- **Task to complete**:
Reproduce the entries exactly and omit the pictures.

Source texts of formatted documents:
┄┄┄┄┄┄┄┄┄┄
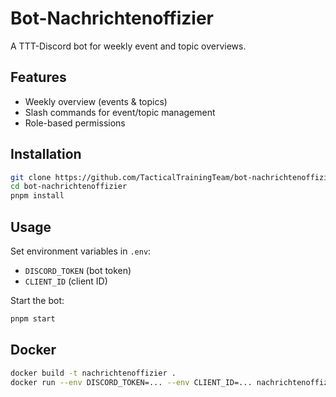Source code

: # Bot-Nachrichtenoffizier

A TTT-Discord bot for weekly event and topic overviews.

## Features
- Weekly overview (events & topics)
- Slash commands for event/topic management
- Role-based permissions

## Installation
```bash
git clone https://github.com/TacticalTrainingTeam/bot-nachrichtenoffizier.git
cd bot-nachrichtenoffizier
pnpm install
```

## Usage
Set environment variables in `.env`:
- `DISCORD_TOKEN` (bot token)
- `CLIENT_ID` (client ID)

Start the bot:
```bash
pnpm start
```

## Docker
```bash
docker build -t nachrichtenoffizier .
docker run --env DISCORD_TOKEN=... --env CLIENT_ID=... nachrichtenoffizier
```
┄┄┄┄┄┄┄┄┄┄
- **Exercise result**:
Source code

: # Bot-Nachrichtenoffizier

A TTT-Discord bot for weekly event and topic overviews.

## Features
- Weekly overview (events & topics)
- Slash commands for event/topic management
- Role-based permissions

## Installation
```bash
git clone https://github.com/TacticalTrainingTeam/bot-nachrichtenoffizier.git
cd bot-nachrichtenoffizier
pnpm install
```

## Usage
Set environment variables in `.env`:
- `DISCORD_TOKEN` (bot token)
- `CLIENT_ID` (client ID)

Start the bot:
```bash
pnpm start
```

## Docker
```bash
docker build -t nachrichtenoffizier .
docker run --env DISCORD_TOKEN=... --env CLIENT_ID=... nachrichtenoffizier
```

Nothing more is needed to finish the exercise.